* [Your assignment] Gather every line in the records below that contains the word "섹션에서는".

***** Dataset

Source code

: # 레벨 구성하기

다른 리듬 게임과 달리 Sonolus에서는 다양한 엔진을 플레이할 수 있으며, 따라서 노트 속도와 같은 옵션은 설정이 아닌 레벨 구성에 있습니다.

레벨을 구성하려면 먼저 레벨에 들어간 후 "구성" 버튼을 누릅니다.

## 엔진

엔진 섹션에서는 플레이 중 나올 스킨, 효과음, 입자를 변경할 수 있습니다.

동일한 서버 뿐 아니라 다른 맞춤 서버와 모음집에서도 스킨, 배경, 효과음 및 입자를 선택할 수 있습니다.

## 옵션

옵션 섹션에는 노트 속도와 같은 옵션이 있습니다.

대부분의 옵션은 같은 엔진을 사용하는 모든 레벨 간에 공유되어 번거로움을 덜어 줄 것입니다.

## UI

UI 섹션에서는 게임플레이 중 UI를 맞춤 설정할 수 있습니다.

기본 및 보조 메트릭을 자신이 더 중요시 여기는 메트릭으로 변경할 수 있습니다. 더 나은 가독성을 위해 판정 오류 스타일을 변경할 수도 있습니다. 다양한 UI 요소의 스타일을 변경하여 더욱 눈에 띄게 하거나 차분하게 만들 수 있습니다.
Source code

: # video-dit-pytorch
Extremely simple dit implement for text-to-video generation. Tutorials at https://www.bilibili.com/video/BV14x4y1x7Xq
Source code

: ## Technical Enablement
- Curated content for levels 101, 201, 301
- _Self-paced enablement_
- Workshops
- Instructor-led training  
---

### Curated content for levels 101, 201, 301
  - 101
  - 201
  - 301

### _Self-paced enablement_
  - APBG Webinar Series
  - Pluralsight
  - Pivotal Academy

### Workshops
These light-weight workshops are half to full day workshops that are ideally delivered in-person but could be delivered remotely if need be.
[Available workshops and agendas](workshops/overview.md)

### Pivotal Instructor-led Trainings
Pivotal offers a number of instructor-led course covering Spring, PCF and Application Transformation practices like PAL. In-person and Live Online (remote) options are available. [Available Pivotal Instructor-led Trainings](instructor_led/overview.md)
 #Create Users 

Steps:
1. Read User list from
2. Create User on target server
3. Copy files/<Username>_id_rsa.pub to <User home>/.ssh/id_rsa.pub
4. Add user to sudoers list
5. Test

**********

* [Problem solution]
엔진 섹션에서는 플레이 중 나올 스킨, 효과음, 입자를 변경할 수 있습니다.
UI 섹션에서는 게임플레이 중 UI를 맞춤 설정할 수 있습니다.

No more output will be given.